◆ EXERCISE INPUT ◆
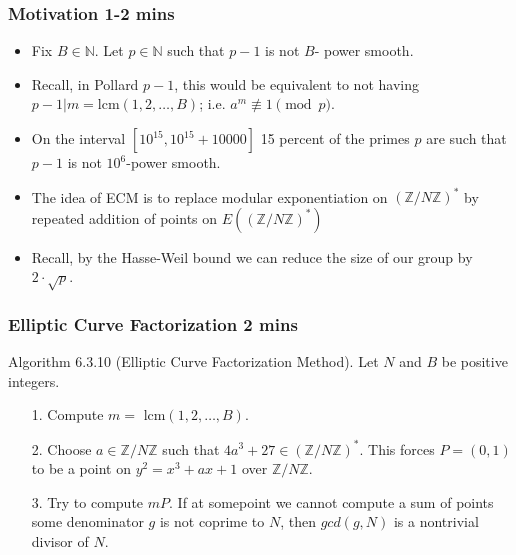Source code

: \documentclass{beamer}
\begin{document}
\begin{frame}
\frametitle{Motivation 1-2 mins}
\begin{itemize}
\item Fix $B \in \mathbb{N}$. Let $p \in \mathbb{N}$ such that $p-1$ is not $B$- power smooth. 

\item Recall, in Pollard $p-1$, this would be equivalent to not having $p-1 \vert m = \text{lcm}(1,2, \ldots, B)$; i.e. $a^m \not \equiv 1 \pmod{p}$.

\item On the interval $[10^{15}, 10^{15} + 10000]$ 15 percent of the primes $p$ are such that $p-1$ is not $10^{6}$-power smooth. 

\item The idea of ECM is to replace modular exponentiation on $\left(\mathbb{Z}/N\mathbb{Z}\right)^*$ by repeated addition of points on $E\left(\left(\mathbb{Z}/N\mathbb{Z}\right)^*\right)$

\item Recall, by the Hasse-Weil bound we can reduce the size of our group by $2\cdot \sqrt{p}$. 
\end{itemize}
\end{frame}

\begin{frame}
\frametitle{Elliptic Curve Factorization 2 mins}
Algorithm 6.3.10 (Elliptic Curve Factorization Method). Let $N$ and $B$ be positive integers.
\begin{itemize}
\item[1.] Compute $m =$ lcm$(1,2,\ldots, B)$. 
\item[2.] Choose $a \in \mathbb{Z}/N\mathbb{Z}$ such that $4a^3 + 27 \in \left(\mathbb{Z}/N\mathbb{Z}\right)^*$. This forces $P = (0,1)$ to be a point on $y^2 = x^3 + ax +1$ over $\mathbb{Z}/N\mathbb{Z}$. 
\item[3.] Try to compute $mP$. If at somepoint we cannot compute a sum of points some denominator $g$ is not coprime to $N$, then $gcd(g,N)$ is a nontrivial divisor of $N$.
\end{itemize}
\end{frame}
\end{document}
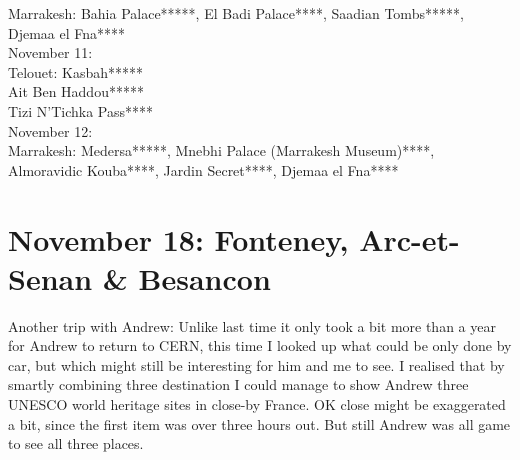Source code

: Marrakesh: Bahia Palace*****, El Badi Palace****, Saadian Tombs*****, Djemaa el Fna****\\

November 11:\\
Telouet: Kasbah*****\\
Ait Ben Haddou*****\\
Tizi N'Tichka Pass****\\

November 12:\\
Marrakesh: Medersa*****, Mnebhi Palace (Marrakesh Museum)****, Almoravidic Kouba****, Jardin Secret****, Djemaa el Fna****

\section{November 18: Fonteney, Arc-et-Senan \& Besancon}
\label{Nov18}

Another trip with Andrew: Unlike last time it only took a bit more than a year for Andrew to return to CERN, this time I looked up what could be only done by car, but which might still be interesting for him and me to see. I realised that by smartly combining three destination I could manage to show Andrew three UNESCO world heritage sites in close-by France. OK close might be exaggerated a bit, since the first item was over three hours out. But still Andrew was all game to see all three places.\\

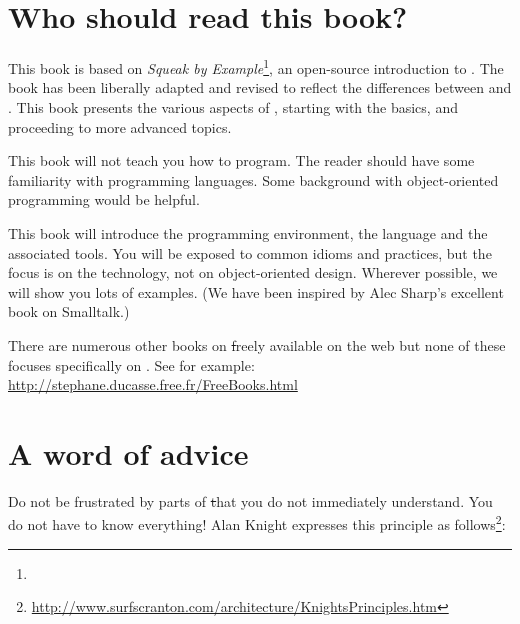 \documentclass[a4paper,10pt,twoside]{book}
\begin{document}
\section*{Who should read this book?}

This book is based on \emph{Squeak by Example}\footnote{\sbe}, an open-source introduction to \squeak.
The book has been liberally adapted and revised to reflect the differences between \pharo and \squeak.
This book presents the various aspects of \pharo, starting with the basics, and proceeding to more advanced topics.

This book will not teach you how to program. The reader should have some familiarity with programming languages. Some background with object-oriented programming would be helpful.

This book will introduce the \pharo programming environment, the language and the associated tools.  You will be exposed to common idioms and practices, but the focus is on the technology, not on object-oriented design. Wherever possible, we will show you lots of examples. (We have been inspired by Alec Sharp's excellent book on Smalltalk\cite{Shar97a}.)

There are numerous other books on \st freely available on the web but none of these focuses specifically on \pharo. See for example:
\url{http://stephane.ducasse.free.fr/FreeBooks.html}

\ifluluelse{}{\newpage} %
\section*{A word of advice}


Do not be frustrated by parts of \st that you do not immediately understand.
You do not have to know everything!
Alan Knight expresses this principle as follows\footnote{\url{http://www.surfscranton.com/architecture/KnightsPrinciples.htm}}:
\end{document}
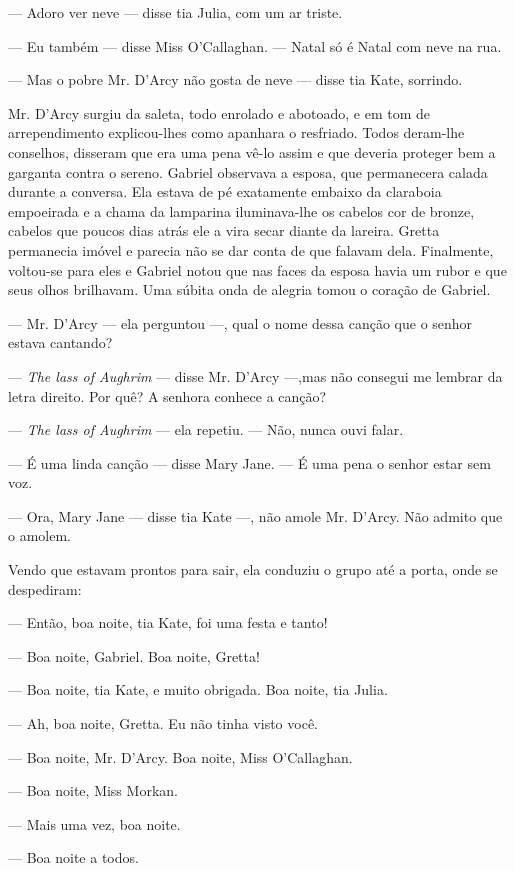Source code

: --- Adoro ver neve --- disse tia Julia, com um ar triste.

--- Eu também --- disse Miss O'Callaghan. --- Natal só é Natal com
neve na rua.

--- Mas o pobre Mr. D'Arcy não gosta de neve --- disse tia Kate,
sorrindo.

Mr. D'Arcy surgiu da saleta, todo enrolado e abotoado, e em tom de
arrependimento explicou-lhes como apanhara o resfriado. Todos
deram-lhe conselhos, disseram que era uma pena vê-lo assim e que
deveria proteger bem a garganta contra o sereno. Gabriel observava a
esposa, que permanecera calada durante a conversa. Ela estava de pé
exatamente embaixo da claraboia empoeirada e a chama da lamparina
iluminava-lhe os cabelos cor de bronze, cabelos que poucos dias atrás
ele a vira secar diante da lareira. Gretta permanecia imóvel e parecia
não se dar conta de que falavam dela. Finalmente, voltou-se para eles
e Gabriel notou que nas faces da esposa havia um rubor e que seus
olhos brilhavam. Uma súbita onda de alegria tomou o coração de
Gabriel.

--- Mr. D'Arcy --- ela perguntou ---, qual o nome dessa canção que o
senhor estava cantando?

--- \textit{The lass of Aughrim} --- disse Mr. D'Arcy ---,mas não consegui me
lembrar da letra direito. Por quê? A senhora conhece a canção?

--- \textit{The lass of Aughrim} --- ela repetiu. --- Não, nunca ouvi falar.

--- É uma linda canção --- disse Mary Jane. --- É uma pena o senhor
estar sem voz.

--- Ora, Mary Jane --- disse tia Kate ---, não amole Mr. D'Arcy. Não
admito que o amolem.

Vendo que estavam prontos para sair, ela conduziu o grupo até a porta,
onde se despediram:

--- Então, boa noite, tia Kate, foi uma festa e tanto!

--- Boa noite, Gabriel. Boa noite, Gretta!

--- Boa noite, tia Kate, e muito obrigada. Boa noite, tia Julia.

--- Ah, boa noite, Gretta. Eu não tinha visto você.

--- Boa noite, Mr. D'Arcy. Boa noite, Miss O'Callaghan.

--- Boa noite, Miss Morkan.

--- Mais uma vez, boa noite.

--- Boa noite a todos.

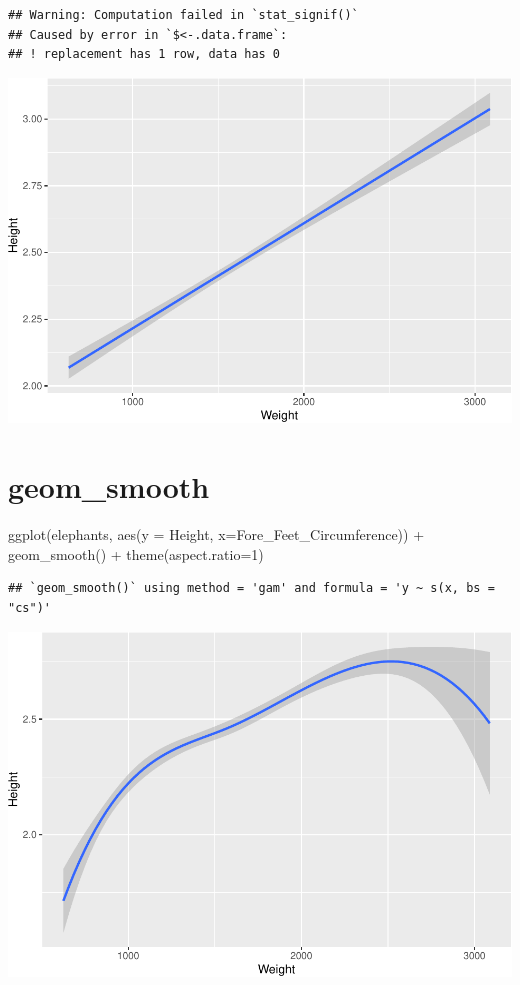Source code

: \documentclass[
]{book}
\newenvironment{Shaded}{\begin{snugshade}}{\end{snugshade}}
\newcommand{\AttributeTok}[1]{\textcolor[rgb]{0.77,0.63,0.00}{#1}}
\newcommand{\DecValTok}[1]{\textcolor[rgb]{0.00,0.00,0.81}{#1}}
\newcommand{\FunctionTok}[1]{\textcolor[rgb]{0.00,0.00,0.00}{#1}}
\newcommand{\NormalTok}[1]{#1}
\newcommand{\SpecialCharTok}[1]{\textcolor[rgb]{0.00,0.00,0.00}{#1}}
\begin{document}
\begin{verbatim}
## Warning: Computation failed in `stat_signif()`
## Caused by error in `$<-.data.frame`:
## ! replacement has 1 row, data has 0
\end{verbatim}

\includegraphics{Data-Visualisation-geom-Encyclopedia_files/figure-latex/unnamed-chunk-48-1.pdf}

\hypertarget{smooth}{%
\section{geom\_smooth}\label{smooth}}

\begin{Shaded}
\begin{Highlighting}[]
\FunctionTok{ggplot}\NormalTok{(elephants, }\FunctionTok{aes}\NormalTok{(}\AttributeTok{y =}\NormalTok{ Height, }\AttributeTok{x=}\NormalTok{Fore\_Feet\_Circumference)) }\SpecialCharTok{+} 
  \FunctionTok{geom\_smooth}\NormalTok{() }\SpecialCharTok{+} \FunctionTok{theme}\NormalTok{(}\AttributeTok{aspect.ratio=}\DecValTok{1}\NormalTok{)}
\end{Highlighting}
\end{Shaded}

\begin{verbatim}
## `geom_smooth()` using method = 'gam' and formula = 'y ~ s(x, bs = "cs")'
\end{verbatim}

\includegraphics{Data-Visualisation-geom-Encyclopedia_files/figure-latex/unnamed-chunk-49-1.pdf}
\end{document}
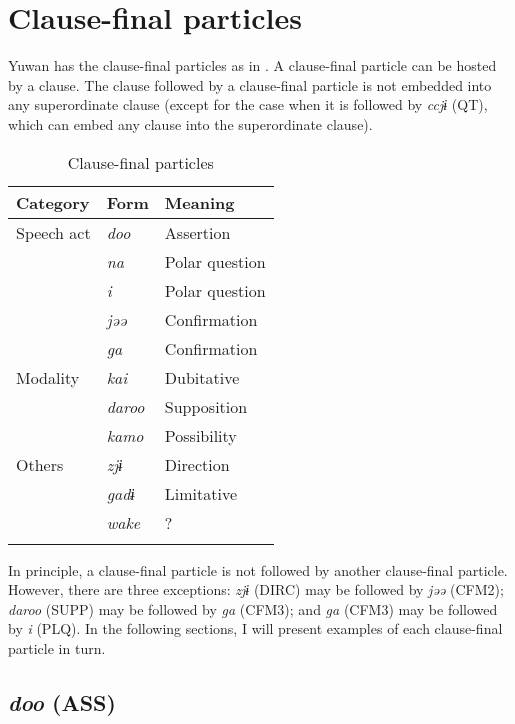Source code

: \section{Clause-final particles}\label{sec:10.3}

Yuwan has the clause-final particles as in . A clause-final particle can be hosted by a clause. The clause followed by a clause-final particle is not embedded into any superordinate clause (except for the case when it is followed by \textit{ccjɨ} (QT), which can embed any clause into the superordinate clause).

\begin{table}
\caption{Clause-final particles\label{tab:99}}
\begin{tabular}{lll}
\lsptoprule
Category & Form & Meaning\\\midrule
Speech act & \textit{doo} &  Assertion\\
           & \textit{na}  &  Polar question\\
           & \textit{i}   &  Polar question\\
           & \textit{jəə} &  Confirmation\\
           & \textit{ga}  &  Confirmation\\
Modality   & \textit{kai} &  Dubitative\\
           & \textit{daroo} & Supposition\\
           & \textit{kamo}  & Possibility\\
Others     & \textit{zjɨ}   & Direction\\
           & \textit{gadɨ}  & Limitative\\
           & \textit{wake}  & ?\\\lspbottomrule
\end{tabular}
\end{table}

In principle, a clause-final particle is not followed by another clause-final particle. However, there are three exceptions: \textit{zjɨ} (DIRC) may be followed by \textit{jəə} (CFM2); \textit{daroo} (SUPP) may be followed by \textit{ga} (CFM3); and \textit{ga} (CFM3) may be followed by \textit{i} (PLQ). In the following sections, I will present examples of each clause-final particle in turn.

\subsection{\textit{doo} (ASS)}\label{sec:10.3.1}


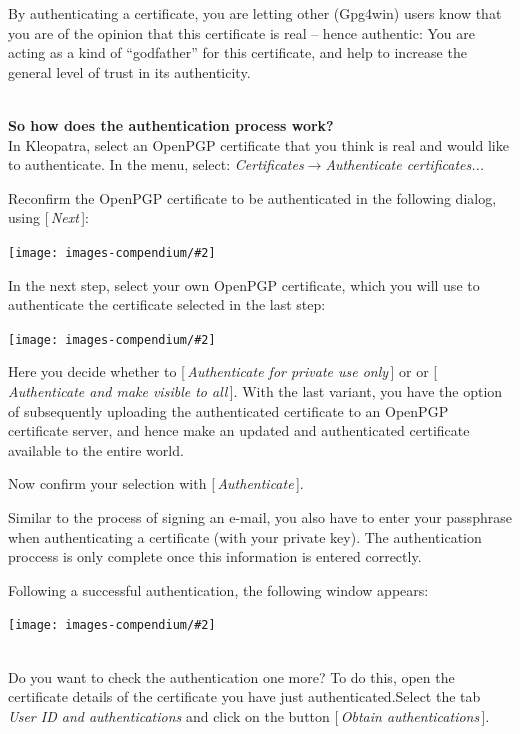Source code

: \documentclass[a4paper,11pt,oneside,openright,titlepage]{scrbook}
\newcommand{\Button}[1]{[\,\textit{#1}\,]}
\newcommand{\Menu}[1]{\textit{#1}}
\newcommand{\Email}{e-mail}
\newcommand{\IncludeImage}[2][]{
\begin{center}
  \texttt{[image: images-compendium/\#2]}%
\end{center}
}
\begin{document}
By authenticating a certificate, you are letting other (Gpg4win) users
know that you are of the opinion that this certificate is real --
hence authentic: You are acting as a kind of ``godfather'' for this
certificate, and help to increase the general level of trust in its
authenticity.

~\\
\textbf{So how does the authentication process work?}\\
In Kleopatra, select an OpenPGP certificate that you think is real and
would like to authenticate. In the menu, select:
\Menu{Certificates$\rightarrow$Authenticate certificates...}

Reconfirm the OpenPGP certificate to be authenticated in the following
dialog, using \Button{Next}:

\IncludeImage[width=0.85\textwidth]{sc-kleopatra-certifyCertificate1_en}

\clearpage
In the next step, select your own OpenPGP certificate, which you will
use to authenticate the certificate selected in the last step:

\IncludeImage[width=0.85\textwidth]{sc-kleopatra-certifyCertificate2_en}

Here you decide whether to \Button{Authenticate for private use only}
or or \Button{Authenticate and make visible to all}. With the last
variant, you have the option of subsequently uploading the
authenticated certificate to an OpenPGP certificate server, and hence make an
updated and authenticated certificate available to the entire world.

Now confirm your selection with \Button{Authenticate}.

Similar to the process of signing an \Email{}, you also have to enter
your passphrase when authenticating a certificate (with your private
key). The authentication proccess is only complete once this
information is entered correctly.

\clearpage
Following a successful authentication, the following window appears:

\IncludeImage[width=0.85\textwidth]{sc-kleopatra-certifyCertificate3_en}

~\\Do you want to check the authentication one more? To do this, open
the certificate details of the certificate you have just
authenticated.Select the tab \Menu{User ID and authentications} and
click on the button \Button{Obtain authentications}.
\end{document}
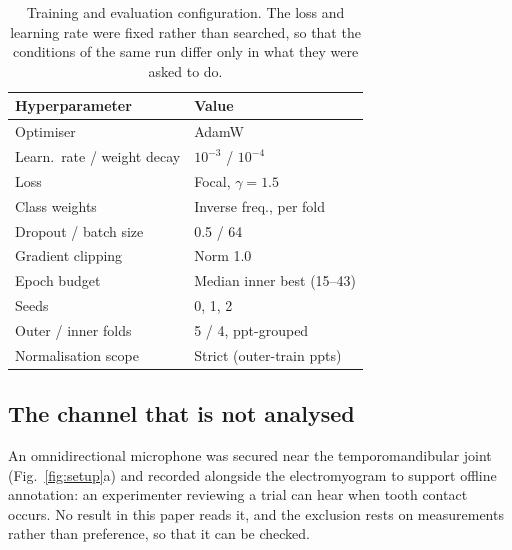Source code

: \documentclass[pdflatex,sn-nature,iicol]{sn-jnl}
\begin{document}
\begin{table}[t]
  \caption{Training and evaluation configuration. The loss and learning rate were fixed rather than searched, so that the conditions of the same run differ only in what they were asked to do.}
  \label{tab:hyperparameters}
  \centering
  \footnotesize
  \begin{tabular*}{\columnwidth}{@{\extracolsep{\fill}}ll@{}}
    \toprule
    Hyperparameter & Value \\
    \midrule
    Optimiser & AdamW \\
    Learn.\ rate / weight decay & $10^{-3}$ / $10^{-4}$ \\
    Loss & Focal, $\gamma = 1.5$ \\
    Class weights & Inverse freq., per fold \\
    Dropout / batch size & 0.5 / 64 \\
    Gradient clipping & Norm 1.0 \\
    Epoch budget & Median inner best (15--43) \\
    Seeds & 0, 1, 2 \\
    Outer / inner folds & 5 / 4, ppt-grouped \\
    Normalisation scope & Strict (outer-train ppts) \\
    \bottomrule
  \end{tabular*}
\end{table}

\subsection{The channel that is not analysed}
\label{sec:mic}

An omnidirectional microphone was secured near the temporomandibular joint (Fig.~\ref{fig:setup}a) and recorded alongside the electromyogram to support offline annotation: an experimenter reviewing a trial can hear when tooth contact occurs. No result in this paper reads it, and the exclusion rests on measurements rather than preference, so that it can be checked.
\end{document}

◆ EXERCISE GOAL ◆
Search each line of the data above for "authenticated", and copy the lines where it occurs.

◆ FINISHED EXERCISE ◆
Reconfirm the OpenPGP certificate to be authenticated in the following
authenticated certificate to an OpenPGP certificate server, and hence make an
updated and authenticated certificate available to the entire world.
authenticated.Select the tab \Menu{User ID and authentications} and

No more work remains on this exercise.